More often than not, social network users go out of their way to seek out Facebook fan pages, Twitter profiles, LinkedIn pages, YouTube channels, and blogs of products and services they use and like. Whether it is to get information about said products or services, ask questions, voice concerns, or simply interact with other virtual community members, social network users are there of their own volition.
This is where the marketing portion of social media marketing comes into play. With a traditional mass medium of television, radio, or newspaper, advertising is a one-directional (a viewer, listener, reader is a passive receiver of what the medium puts out) game of chance (User watches a TV newscast, commercial break comes on, the viewer steps away to get a refill on their drink, commercial break is over, advertising money is wasted since the commercial never reached the potential consumer…an equation that gets even more complicated with the advent of TiVo). In social network communities, direct marketing and advertising is a whole new animal!
Social media marketing allows a small business, nonprofit, or a cause to conduct absolutely free market research among their fans prior to engaging into a new product development or venture. By posting a question asking their followers to discuss what they would want out of their services in the future, what features they like and don’t like, or how to make their experiences better, a social media campaign allows a product, services, or venture’s users to interact with a product or company in a way that feels more personal than a hard sell of a billboard, TV ad, or a pop-up on their browser.

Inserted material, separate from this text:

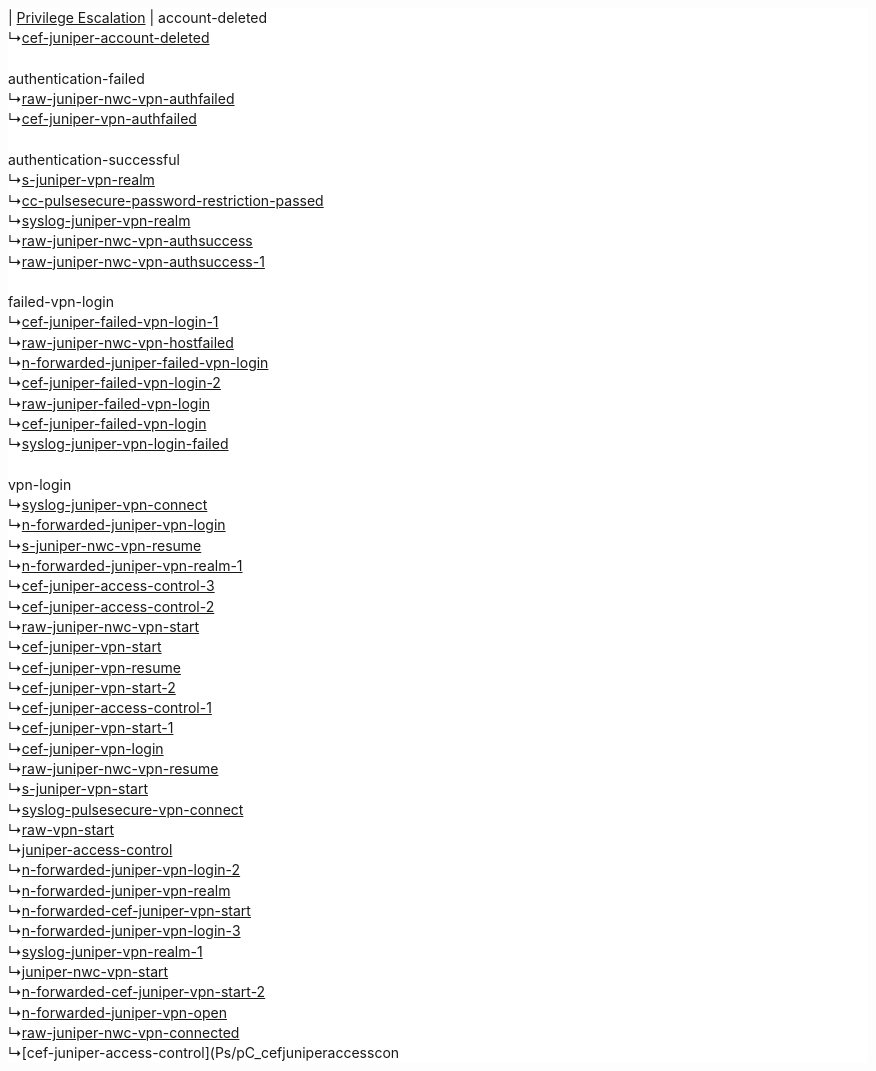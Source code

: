 |    [Privilege Escalation](../../../UseCases/uc_privilege_escalation.md)    |  account-deleted<br> ↳[cef-juniper-account-deleted](Ps/pC_cefjuniperaccountdeleted.md)<br><br> authentication-failed<br> ↳[raw-juniper-nwc-vpn-authfailed](Ps/pC_rawjunipernwcvpnauthfailed.md)<br> ↳[cef-juniper-vpn-authfailed](Ps/pC_cefjunipervpnauthfailed.md)<br><br> authentication-successful<br> ↳[s-juniper-vpn-realm](Ps/pC_sjunipervpnrealm.md)<br> ↳[cc-pulsesecure-password-restriction-passed](Ps/pC_ccpulsesecurepasswordrestrictionpassed.md)<br> ↳[syslog-juniper-vpn-realm](Ps/pC_syslogjunipervpnrealm.md)<br> ↳[raw-juniper-nwc-vpn-authsuccess](Ps/pC_rawjunipernwcvpnauthsuccess.md)<br> ↳[raw-juniper-nwc-vpn-authsuccess-1](Ps/pC_rawjunipernwcvpnauthsuccess1.md)<br><br> failed-vpn-login<br> ↳[cef-juniper-failed-vpn-login-1](Ps/pC_cefjuniperfailedvpnlogin1.md)<br> ↳[raw-juniper-nwc-vpn-hostfailed](Ps/pC_rawjunipernwcvpnhostfailed.md)<br> ↳[n-forwarded-juniper-failed-vpn-login](Ps/pC_nforwardedjuniperfailedvpnlogin.md)<br> ↳[cef-juniper-failed-vpn-login-2](Ps/pC_cefjuniperfailedvpnlogin2.md)<br> ↳[raw-juniper-failed-vpn-login](Ps/pC_rawjuniperfailedvpnlogin.md)<br> ↳[cef-juniper-failed-vpn-login](Ps/pC_cefjuniperfailedvpnlogin.md)<br> ↳[syslog-juniper-vpn-login-failed](Ps/pC_syslogjunipervpnloginfailed.md)<br><br> vpn-login<br> ↳[syslog-juniper-vpn-connect](Ps/pC_syslogjunipervpnconnect.md)<br> ↳[n-forwarded-juniper-vpn-login](Ps/pC_nforwardedjunipervpnlogin.md)<br> ↳[s-juniper-nwc-vpn-resume](Ps/pC_sjunipernwcvpnresume.md)<br> ↳[n-forwarded-juniper-vpn-realm-1](Ps/pC_nforwardedjunipervpnrealm1.md)<br> ↳[cef-juniper-access-control-3](Ps/pC_cefjuniperaccesscontrol3.md)<br> ↳[cef-juniper-access-control-2](Ps/pC_cefjuniperaccesscontrol2.md)<br> ↳[raw-juniper-nwc-vpn-start](Ps/pC_rawjunipernwcvpnstart.md)<br> ↳[cef-juniper-vpn-start](Ps/pC_cefjunipervpnstart.md)<br> ↳[cef-juniper-vpn-resume](Ps/pC_cefjunipervpnresume.md)<br> ↳[cef-juniper-vpn-start-2](Ps/pC_cefjunipervpnstart2.md)<br> ↳[cef-juniper-access-control-1](Ps/pC_cefjuniperaccesscontrol1.md)<br> ↳[cef-juniper-vpn-start-1](Ps/pC_cefjunipervpnstart1.md)<br> ↳[cef-juniper-vpn-login](Ps/pC_cefjunipervpnlogin.md)<br> ↳[raw-juniper-nwc-vpn-resume](Ps/pC_rawjunipernwcvpnresume.md)<br> ↳[s-juniper-vpn-start](Ps/pC_sjunipervpnstart.md)<br> ↳[syslog-pulsesecure-vpn-connect](Ps/pC_syslogpulsesecurevpnconnect.md)<br> ↳[raw-vpn-start](Ps/pC_rawvpnstart.md)<br> ↳[juniper-access-control](Ps/pC_juniperaccesscontrol.md)<br> ↳[n-forwarded-juniper-vpn-login-2](Ps/pC_nforwardedjunipervpnlogin2.md)<br> ↳[n-forwarded-juniper-vpn-realm](Ps/pC_nforwardedjunipervpnrealm.md)<br> ↳[n-forwarded-cef-juniper-vpn-start](Ps/pC_nforwardedcefjunipervpnstart.md)<br> ↳[n-forwarded-juniper-vpn-login-3](Ps/pC_nforwardedjunipervpnlogin3.md)<br> ↳[syslog-juniper-vpn-realm-1](Ps/pC_syslogjunipervpnrealm1.md)<br> ↳[juniper-nwc-vpn-start](Ps/pC_junipernwcvpnstart.md)<br> ↳[n-forwarded-cef-juniper-vpn-start-2](Ps/pC_nforwardedcefjunipervpnstart2.md)<br> ↳[n-forwarded-juniper-vpn-open](Ps/pC_nforwardedjunipervpnopen.md)<br> ↳[raw-juniper-nwc-vpn-connected](Ps/pC_rawjunipernwcvpnconnected.md)<br> ↳[cef-juniper-access-control](Ps/pC_cefjuniperaccesscon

As such, because they feel like it’s a community town-hall-meeting-type discussion of a product, service, or venture they support or use, social network users are less likely to have their defenses up against the advertising pitch because they feel like they have more control in the two-directional game of direct advertising.
This is why social media marketing, when done right, can increase a small business’ leads, attract traffic for a nonprofit organization’s cause, and gain interest in the services and ventures both a small business and a non-profit offer by providing a virtual community for their followers.